Figure 5.

Twelve weeks after grafting, the rats were harvested and myelinated axons were labeled with osmium tetroxide.

Transverse sections were taken 3 mm proximal to the graft (first column), in the center of the 10 mm graft (second column), and 3 mm distal to the graft (third column). Micrographs were taken with a Keyence BZ9000 microscope of rats with an isograft and no treatment (NT group) (A), rats treated with MCMs only (B), rats treated with MCMs + NGF (C), rats treated with MCMs + GDNF (D), and rats treated with MCMs + NGF & GDNF (E). Scale bars: 50 µm.
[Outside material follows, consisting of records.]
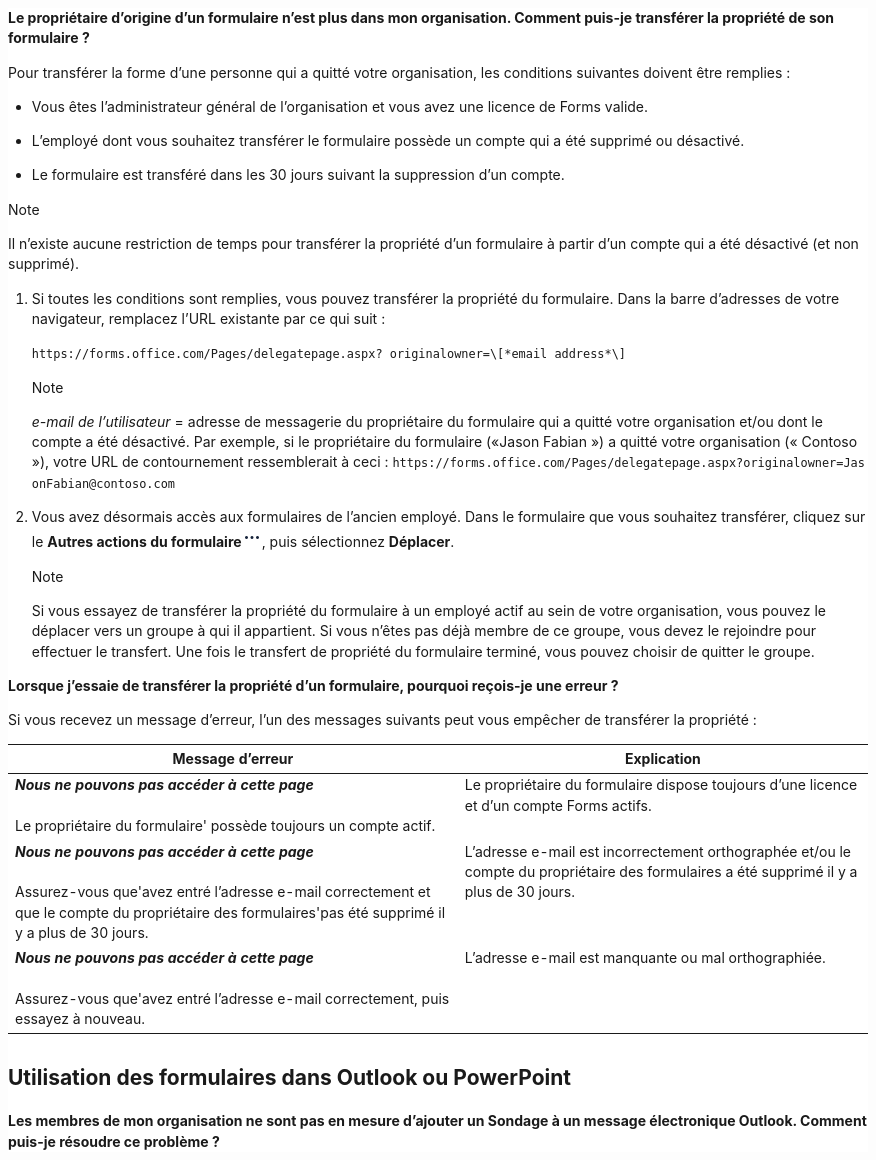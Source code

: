 **Le propriétaire d’origine d’un formulaire n’est plus dans mon organisation. Comment puis-je transférer la propriété de son formulaire ?**

Pour transférer la forme d’une personne qui a quitté votre organisation, les conditions suivantes doivent être remplies :

  - Vous êtes l’administrateur général de l’organisation et vous avez une licence de Forms valide.

  - L’employé dont vous souhaitez transférer le formulaire possède un compte qui a été supprimé ou désactivé.

  - Le formulaire est transféré dans les 30 jours suivant la suppression d’un compte.

> [!Note]
> Il n’existe aucune restriction de temps pour transférer la propriété d’un formulaire à partir d’un compte qui a été désactivé (et non supprimé).

1. Si toutes les conditions sont remplies, vous pouvez transférer la propriété du formulaire. Dans la barre d’adresses de votre navigateur, remplacez l’URL existante par ce qui suit :

    `https://forms.office.com/Pages/delegatepage.aspx? originalowner=\[*email address*\]`

   >[!Note]
   >*e-mail de l’utilisateur* = adresse de messagerie du propriétaire du formulaire qui a quitté votre organisation et/ou dont le compte a été désactivé.
   > Par exemple, si le propriétaire du formulaire («Jason Fabian ») a quitté votre organisation (« Contoso »), votre URL de contournement ressemblerait à ceci : `https://forms.office.com/Pages/delegatepage.aspx?originalowner=JasonFabian@contoso.com`

2. Vous avez désormais accès aux formulaires de l’ancien employé. Dans le formulaire que vous souhaitez transférer, cliquez sur le **Autres actions du formulaire**![bouton Plus d’options](./media/image2.png), puis sélectionnez **Déplacer**.

   >[!Note]
   >Si vous essayez de transférer la propriété du formulaire à un employé actif au sein de votre organisation, vous pouvez le déplacer vers un groupe à qui il appartient. Si vous n’êtes pas déjà membre de ce groupe, vous devez le rejoindre pour effectuer le transfert. Une fois le transfert de propriété du formulaire terminé, vous pouvez choisir de quitter le groupe.

**Lorsque j’essaie de transférer la propriété d’un formulaire, pourquoi reçois-je une erreur ?**

Si vous recevez un message d’erreur, l’un des messages suivants peut vous empêcher de transférer la propriété :

|Message d’erreur|Explication|
| --- | --- |
| ***Nous ne pouvons pas accéder à cette page***<br/><br/>Le propriétaire du formulaire&#39; possède toujours un compte actif. | Le propriétaire du formulaire dispose toujours d’une licence et d’un compte Forms actifs. |
| ***Nous ne pouvons pas accéder à cette page***<br/><br/>Assurez-vous que&#39;avez entré l’adresse e-mail correctement et que le compte du propriétaire des formulaires&#39;pas été supprimé il y a plus de 30 jours. | L’adresse e-mail est incorrectement orthographée et/ou le compte du propriétaire des formulaires a été supprimé il y a plus de 30 jours. |
| ***Nous ne pouvons pas accéder à cette page***<br/><br/>Assurez-vous que&#39;avez entré l’adresse e-mail correctement, puis essayez à nouveau. | L’adresse e-mail est manquante ou mal orthographiée. |

## <a name="forms-usage-in-outlook-or-powerpoint"></a>Utilisation des formulaires dans Outlook ou PowerPoint

**Les membres de mon organisation ne sont pas en mesure d’ajouter un Sondage à un message électronique Outlook. Comment puis-je résoudre ce problème ?**
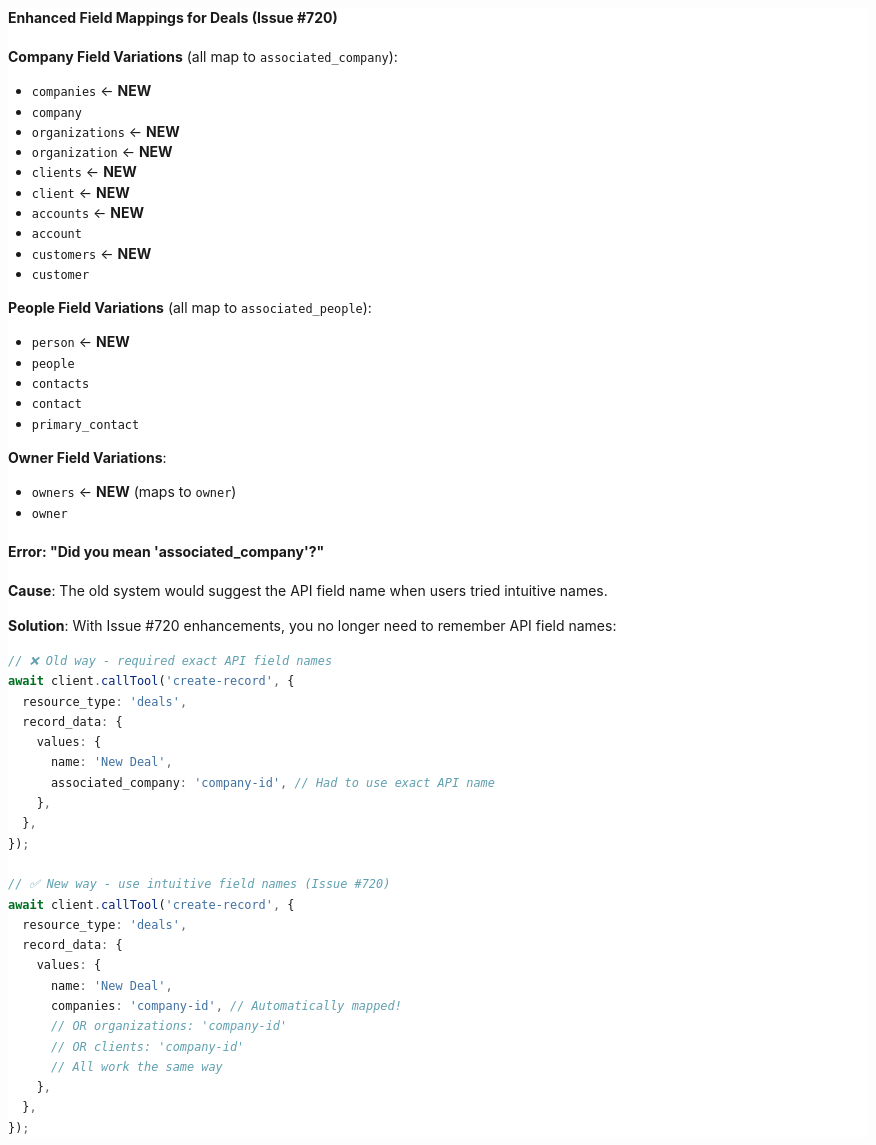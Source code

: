 #### Enhanced Field Mappings for Deals (Issue #720)

**Company Field Variations** (all map to `associated_company`):

- `companies` ← **NEW**
- `company`
- `organizations` ← **NEW**
- `organization` ← **NEW**
- `clients` ← **NEW**
- `client` ← **NEW**
- `accounts` ← **NEW**
- `account`
- `customers` ← **NEW**
- `customer`

**People Field Variations** (all map to `associated_people`):

- `person` ← **NEW**
- `people`
- `contacts`
- `contact`
- `primary_contact`

**Owner Field Variations**:

- `owners` ← **NEW** (maps to `owner`)
- `owner`

#### Error: "Did you mean 'associated_company'?"

**Cause**: The old system would suggest the API field name when users tried intuitive names.

**Solution**: With Issue #720 enhancements, you no longer need to remember API field names:

```typescript
// ❌ Old way - required exact API field names
await client.callTool('create-record', {
  resource_type: 'deals',
  record_data: {
    values: {
      name: 'New Deal',
      associated_company: 'company-id', // Had to use exact API name
    },
  },
});

// ✅ New way - use intuitive field names (Issue #720)
await client.callTool('create-record', {
  resource_type: 'deals',
  record_data: {
    values: {
      name: 'New Deal',
      companies: 'company-id', // Automatically mapped!
      // OR organizations: 'company-id'
      // OR clients: 'company-id'
      // All work the same way
    },
  },
});
```
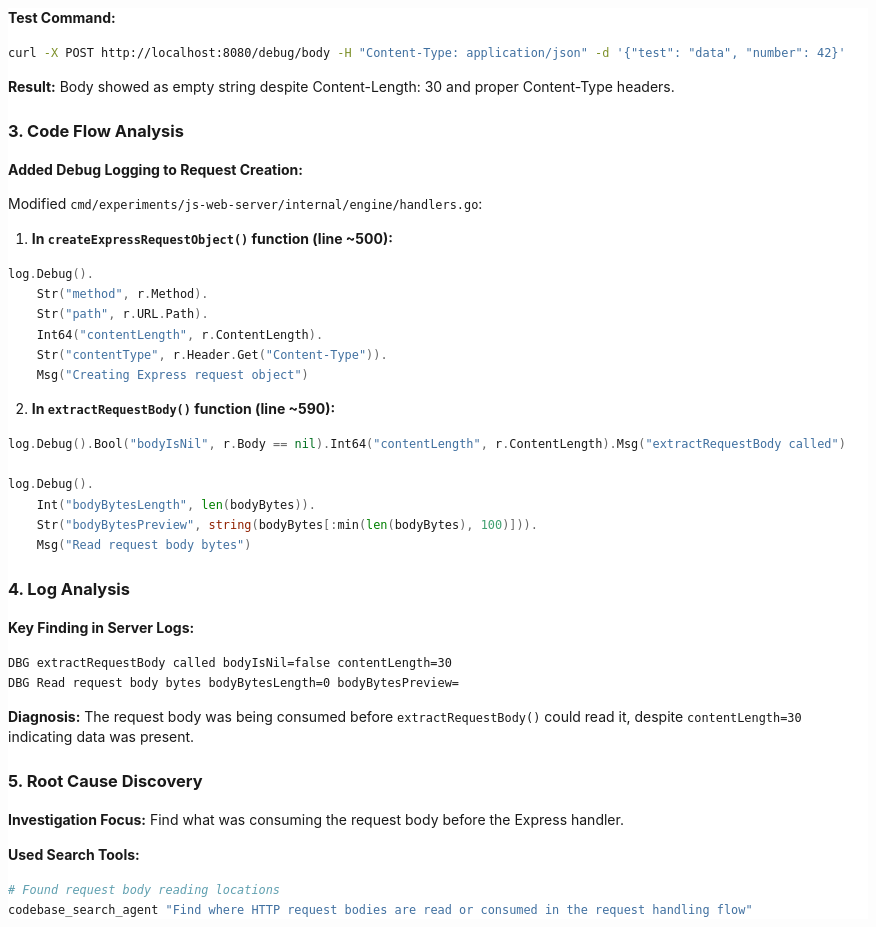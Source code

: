 **Test Command:**
```bash
curl -X POST http://localhost:8080/debug/body -H "Content-Type: application/json" -d '{"test": "data", "number": 42}'
```

**Result:** Body showed as empty string despite Content-Length: 30 and proper Content-Type headers.

### 3. Code Flow Analysis

**Added Debug Logging to Request Creation:**

Modified `cmd/experiments/js-web-server/internal/engine/handlers.go`:

1. **In `createExpressRequestObject()` function (line ~500):**
```go
log.Debug().
    Str("method", r.Method).
    Str("path", r.URL.Path).
    Int64("contentLength", r.ContentLength).
    Str("contentType", r.Header.Get("Content-Type")).
    Msg("Creating Express request object")
```

2. **In `extractRequestBody()` function (line ~590):**
```go
log.Debug().Bool("bodyIsNil", r.Body == nil).Int64("contentLength", r.ContentLength).Msg("extractRequestBody called")

log.Debug().
    Int("bodyBytesLength", len(bodyBytes)).
    Str("bodyBytesPreview", string(bodyBytes[:min(len(bodyBytes), 100)])).
    Msg("Read request body bytes")
```

### 4. Log Analysis

**Key Finding in Server Logs:**
```
DBG extractRequestBody called bodyIsNil=false contentLength=30
DBG Read request body bytes bodyBytesLength=0 bodyBytesPreview=
```

**Diagnosis:** The request body was being consumed before `extractRequestBody()` could read it, despite `contentLength=30` indicating data was present.

### 5. Root Cause Discovery

**Investigation Focus:** Find what was consuming the request body before the Express handler.

**Used Search Tools:**
```bash
# Found request body reading locations
codebase_search_agent "Find where HTTP request bodies are read or consumed in the request handling flow"
```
For all groups, the axons appeared larger with thick myelination in the proximal sections, compared to both in the graft and distal to the graft where the axons were smaller with a thin layer of myelination. Although, there were no significant differences among the groups in total numbers of axons proximal to the graft (P = 0.6495, one-way ANOVA), in the grafts of rats treated with MCMs + GDNF or the combination of MCMs + NGF & GDNF had significantly more myelinated axons (P < 0.0001, one-way ANOVA) and distal to the graft, only the rats treated with the combination of MCMs + NGF & GDNF had significantly more myelinated axons (P = 0.0005, one-way ANOVA) (F). There were no significant differences between groups in terms of axon size (µm²) proximal to the graft, in the graft, or distal to the graft (G). ***P < 0.001 (one-way ANOVA followed by Tukey’s post hoc test); error bars represent ± SEM; n = 4 per group. ANOVA: Analysis of variance; GDNF: glial cell-derived neurotrophic factor; MCM: mineral coated microparticle; NGF: nerve growth factor.